Por Pablo Iglesias Simón / @piglesiassimon
Adrian Tomine es un maestro en retratar lo cotidiano a través de instantáneas que escapan a la domesticación de lo fabular. Sus historias son nudos sin planteamiento ni desenlace, fragmentos candidatos a ser elididos que, con una aparente distancia y frialdad, consiguen penetrar cándidamente en las entrañas de la banalidad de nuestro existir. Anécdotas que, sin preguntar ni afirmar nada, cuestionan y revelan. Que rehuyen la posibilidad de narrar algo, porque todo lo que cuentan está en lo que callan. Que sacan lo que ocultamos debajo de la alfombra y visibilizan lo que ocurre entre los bastidores de nuestra vida.
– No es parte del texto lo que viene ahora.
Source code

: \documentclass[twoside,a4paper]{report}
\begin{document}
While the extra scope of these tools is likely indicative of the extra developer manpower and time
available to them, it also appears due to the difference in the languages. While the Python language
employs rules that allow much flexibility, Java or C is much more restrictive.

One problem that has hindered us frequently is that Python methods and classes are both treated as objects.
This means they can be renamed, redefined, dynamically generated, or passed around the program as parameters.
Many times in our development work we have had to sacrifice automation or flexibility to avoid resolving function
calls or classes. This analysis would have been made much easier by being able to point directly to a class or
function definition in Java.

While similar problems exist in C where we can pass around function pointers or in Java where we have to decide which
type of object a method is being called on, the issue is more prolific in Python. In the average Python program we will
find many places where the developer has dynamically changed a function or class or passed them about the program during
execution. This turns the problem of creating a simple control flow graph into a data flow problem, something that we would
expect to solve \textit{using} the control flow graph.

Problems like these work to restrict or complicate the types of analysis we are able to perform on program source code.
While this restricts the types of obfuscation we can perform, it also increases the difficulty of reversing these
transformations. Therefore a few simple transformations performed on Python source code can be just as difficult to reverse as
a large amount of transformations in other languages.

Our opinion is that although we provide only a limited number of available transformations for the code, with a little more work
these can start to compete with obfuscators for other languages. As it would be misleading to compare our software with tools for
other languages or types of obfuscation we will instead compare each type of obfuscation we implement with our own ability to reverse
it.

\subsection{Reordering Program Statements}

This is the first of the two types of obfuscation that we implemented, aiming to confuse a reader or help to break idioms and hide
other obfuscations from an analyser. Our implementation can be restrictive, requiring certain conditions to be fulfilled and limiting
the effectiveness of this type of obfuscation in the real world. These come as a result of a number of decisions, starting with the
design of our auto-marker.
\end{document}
Sonámbulo y otras historias contiene dieciséis relatos que hablan del amor cuando ya no está, de las múltiples caras de la soledad, de la lejanía de lo que tenemos cerca. Así nos trasladan a incómodos reencuentros con ex parejas, el día a día de un trabajo de verano indeseado, la difícil vuelta a casa tras perder un vuelo a ninguna parte o la lectura obsesiva de los anuncios por palabras, antesala del voyerismo de las actuales redes sociales.
Con Rubia de verano, Tomine aumenta la extensión de sus relatos, en este caso cuatro, para realizar un elogio de pringados y marginados: un escritor mediocre de cierto éxito a quien un bloqueo literario le hará enfrentarse a las frustraciones de su pasado; un mirón inseguro que se convertirá en un acosador a su pesar; una simpática telefonista, incapaz de comunicarse con las personas cara a cara; y dos adolescentes perdidos buscando la aceptación en los demás.
En Intrusos continúa esta crónica perturbadora, ahora teñida de color y en seis historias, que nos hará conocer, entre otros, a un obstinado jardinero, que luchará en vano por popularizar el imposible arte de la “hortiescultura”, una joven, que tendrá que lidiar con los equívocos que provocará su parecido a una estrella del porno, una ex alcohólica, obligada en su desesperación a convivir con un maltratador o la triste historia de la pérdida de un ser querido narrada con el entusiasmo de una aprendiz de monologuista sin ninguna gracia.